On July 30, the State Council promulgated the Guidelines on Further Promoting Household Permit System Reform(“Household Permit Guidelines”), which marks a major breakthrough in China’s efforts to reform the household permit (hukou) system and may lead to a more mobile and flexible workforce.
Based on the Household Permit Guidelines, China aims to establish a new, unified household permit system that no longer classifies citizens as rural or urban household permit holders. The state's policy goal is that by the year 2020, approximately 100 million rural and other migrants will obtain household permits in the city where they live.

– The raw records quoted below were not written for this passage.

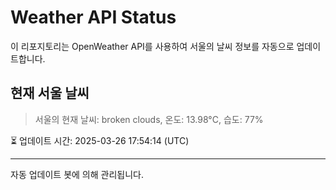 
# Weather API Status

이 리포지토리는 OpenWeather API를 사용하여 서울의 날씨 정보를 자동으로 업데이트합니다.

## 현재 서울 날씨
> 서울의 현재 날씨: broken clouds, 온도: 13.98°C, 습도: 77%

⏳ 업데이트 시간: 2025-03-26 17:54:14 (UTC)

---
자동 업데이트 봇에 의해 관리됩니다.
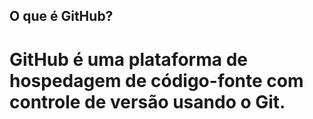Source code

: ## O que é GitHub?
# GitHub é uma plataforma de hospedagem de código-fonte com controle de versão usando o Git.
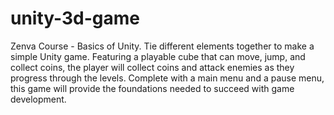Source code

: # unity-3d-game
Zenva Course - Basics of Unity. Tie different elements together to make a simple Unity game. Featuring a playable cube that can move, jump, and collect coins, the player will collect coins and attack enemies as they progress through the levels. Complete with a main menu and a pause menu, this game will provide the foundations needed to succeed with game development.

The Household Permit Guidelines divide cities in China into four types based on the city population, and provide for different household permit policies accordingly, with smaller towns and cities eliminating or significantly reducing the restrictions on obtaining a local household permit. In megacities with more than five million residents (such as Beijing and Shanghai), a points system should be established whereby if certain conditions are met regarding years of continuous residency and social insurance, a person may qualify for a local household permit (some cities, like Beijing, currently have no such points system and make it very difficult for outsiders to ever qualify).
The Household Permit Guidelines also provides for a new residency permit system under which when a citizen leaves his/her official hometown to reside in a municipality for half a year or more, the citizen will need to obtain a local residency permit, based on which the citizen will be eligible for certain benefits that a local household permit holder would be entitled to such as basic public education for children, basic medical services, family planning services, etc. In addition, based on other conditions such as one’s continuous years of local residency and years of social insurance contributions, the individual may also be eligible for vocational educational subsidies, employment assistance, housing benefits, old-age care, and other local social benefits.
To achieve the goals set out in the Household Permit Guidelines, the Household Permit Guidelines call on various government ministries to promulgate specific implementing rules to address with more specificity the points discussed above. It remains to be seen when and how the implementing rules will be promulgated and implemented.
In a related development, a law school graduate from Anhui province brought a household permit discrimination lawsuit against the Huma Resources Service Center of Gulou District in Nanjing City; according to local media, this was the first case of its kind brought in the PRC. The case ultimately settled so it is unclear how the courts would have ruled on the case. However, the case does show that job applicants’ awareness of anti-discrimination principles is increasing and that they are willing to bring legal action for alleged violations in this area.